Font Size: a A A

Frank Lloyd Wright and Midway Gardens. (Volumes I and II)

Posted on:1990-02-18Degree:Ph.DType:Dissertation
University:Princeton UniversityCandidate:Kruty, Paul SamuelFull Text:PDF
GTID:1472390017454179Subject:Fine Arts
Abstract/Summary:
This is a study of Frank Lloyd Wright's Midway Gardens--a concert garden, private club and restaurant designed and built in 1913/14 on Chicago's South Side. Included are a comprehensive history and description of the building, an examination of its many sources, and a consideration of its international, national and local contexts.; Midway Gardens was commissioned by Edward C. Waller, Jr., to replace a defunct amusement park. Its arrangement as a concert garden was suggested by an amateur musician. The final design did not come easily to Wright: drawings survive at Taliesin West for a remodeling plan for the amusement park, and three separate versions of the Gardens. Also, many changes were made during construction.; Built of reinforced concrete and yellow brick, Midway Gardens was decorated with thin concrete blocks of patterned ornament; abstracted, figural sculpture modeled by Richard Bock and Alfonso Iannelli; and two murals by Wright.
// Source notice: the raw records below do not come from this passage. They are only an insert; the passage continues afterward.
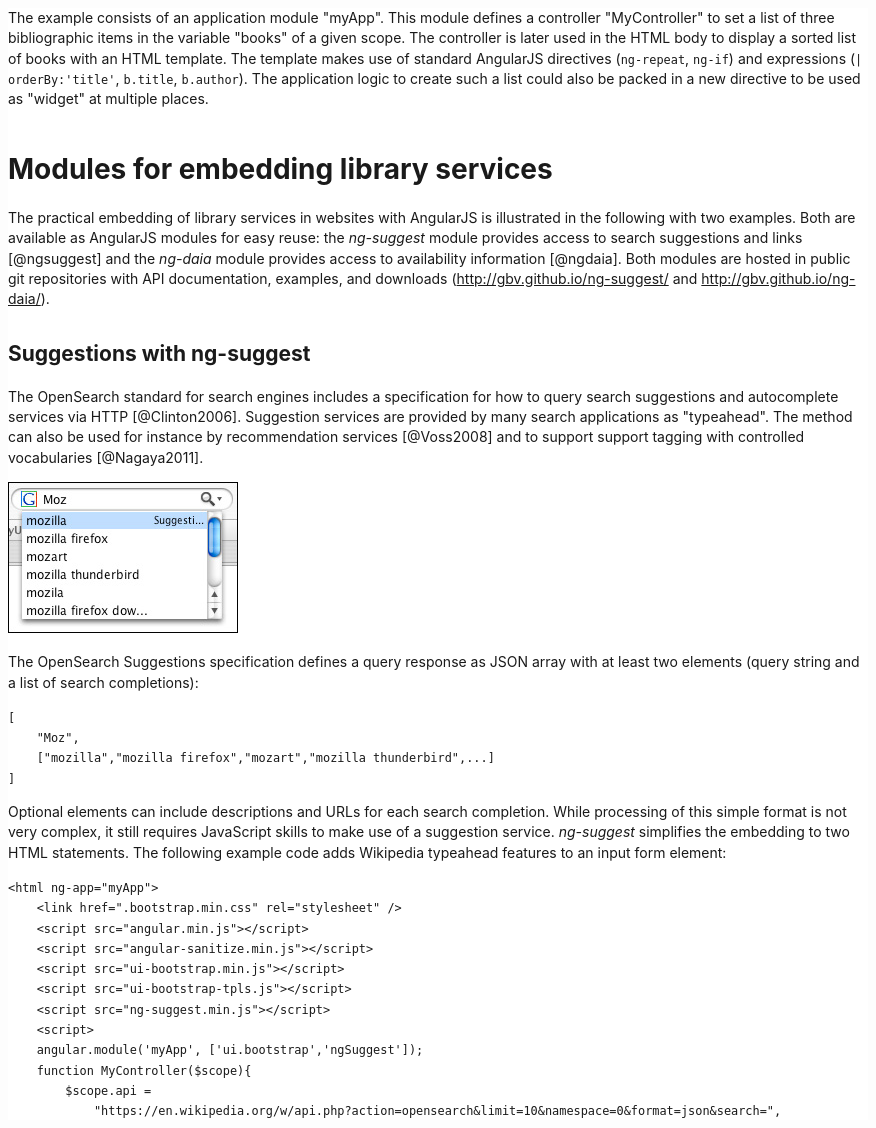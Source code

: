 The example consists of an application module "myApp". This module defines a
controller "MyController" to set a list of three bibliographic items in the
variable "books" of a given scope. The controller is later used in the HTML
body to display a sorted list of books with an HTML template. The template
makes use of standard AngularJS directives (`ng-repeat`, `ng-if`) and
expressions (`| orderBy:'title'`, `b.title`, `b.author`). The application logic
to create such a list could also be packed in a new directive to be used as
"widget" at multiple places.

# Modules for embedding library services

The practical embedding of library services in websites with AngularJS is
illustrated in the following with two examples. Both are available as AngularJS
modules for easy reuse: the *ng-suggest* module provides access to search 
suggestions and links [@ngsuggest] and the *ng-daia* module provides access to
availability information [@ngdaia]. Both modules are hosted in public git 
repositories with API documentation, examples, and downloads 
(<http://gbv.github.io/ng-suggest/> and <http://gbv.github.io/ng-daia/>).

## Suggestions with ng-suggest

The OpenSearch standard for search engines includes a specification for how to 
query search suggestions and autocomplete services via HTTP [@Clinton2006].
Suggestion services are provided by many search applications as "typeahead".
The method can also be used for instance by recommendation services [@Voss2008] 
and to support support tagging with controlled vocabularies [@Nagaya2011].

![Typeahead via OpenSearch Suggestions](typeahead.jpg)

The OpenSearch Suggestions specification defines a query response as JSON array
with at least two elements (query string and a list of search completions):

    [
        "Moz",
        ["mozilla","mozilla firefox","mozart","mozilla thunderbird",...]
    ]

Optional elements can include descriptions and URLs for each search completion.
While processing of this simple format is not very complex, it still requires
JavaScript skills to make use of a suggestion service. *ng-suggest* simplifies
the embedding to two HTML statements. The following example code adds Wikipedia 
typeahead features to an input form element:

```{.html}
<html ng-app="myApp">
    <link href=".bootstrap.min.css" rel="stylesheet" />
    <script src="angular.min.js"></script>
    <script src="angular-sanitize.min.js"></script>
    <script src="ui-bootstrap.min.js"></script>
    <script src="ui-bootstrap-tpls.js"></script>
    <script src="ng-suggest.min.js"></script>
    <script>
    angular.module('myApp', ['ui.bootstrap','ngSuggest']);
    function MyController($scope){
        $scope.api = 
            "https://en.wikipedia.org/w/api.php?action=opensearch&limit=10&namespace=0&format=json&search=",
```

[DAIA]: http://purl.org/NET/DAIA
[AngularJS]: https://angularjs.org/
[angular-translate]: http://angular-translate.github.io/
A more comprehensive mural program by William Henderson and John Norton was aborted, and designs for furnishings and china were never carried out.; Wright drew upon many sources for this work. Some elements derived from his earlier recreational buildings and projects, and from the World's Columbian Exposition, whose site it bordered. Wright's travels of 1909/10 in Germany, Austria and Italy acquainted him with European traditions of amusement architecture, terraced pleasure gardens, and urban drinking establishments. He was also influenced by beer gardens and a concert garden in Chicago. The sculpture more directly reflected the influence of contemporary German and Austrian artists.; Hopelessly underfinanced, Midway Gardens was sold after the second season, drastically altered by successive owners, and pulled down in 1929. Its failure resulted, not from neglect by Chicagoans, anti-German sentiment or Prohibition, but from the mismanagement and disinterest of its various owners.; Using dramatic horizontal and vertical planes to define interior and exterior spaces, Wright created terraces, towers, dining areas, club rooms, covered walkways and a roof garden. Inside the main block, he produced a complex spatial arrangement that was without precedent in his work. Wright's most richly ornamented building up to that time, Midway Gardens was a pivotal building between the unified expression of his Prairie style and his later, more diverse oeuvre.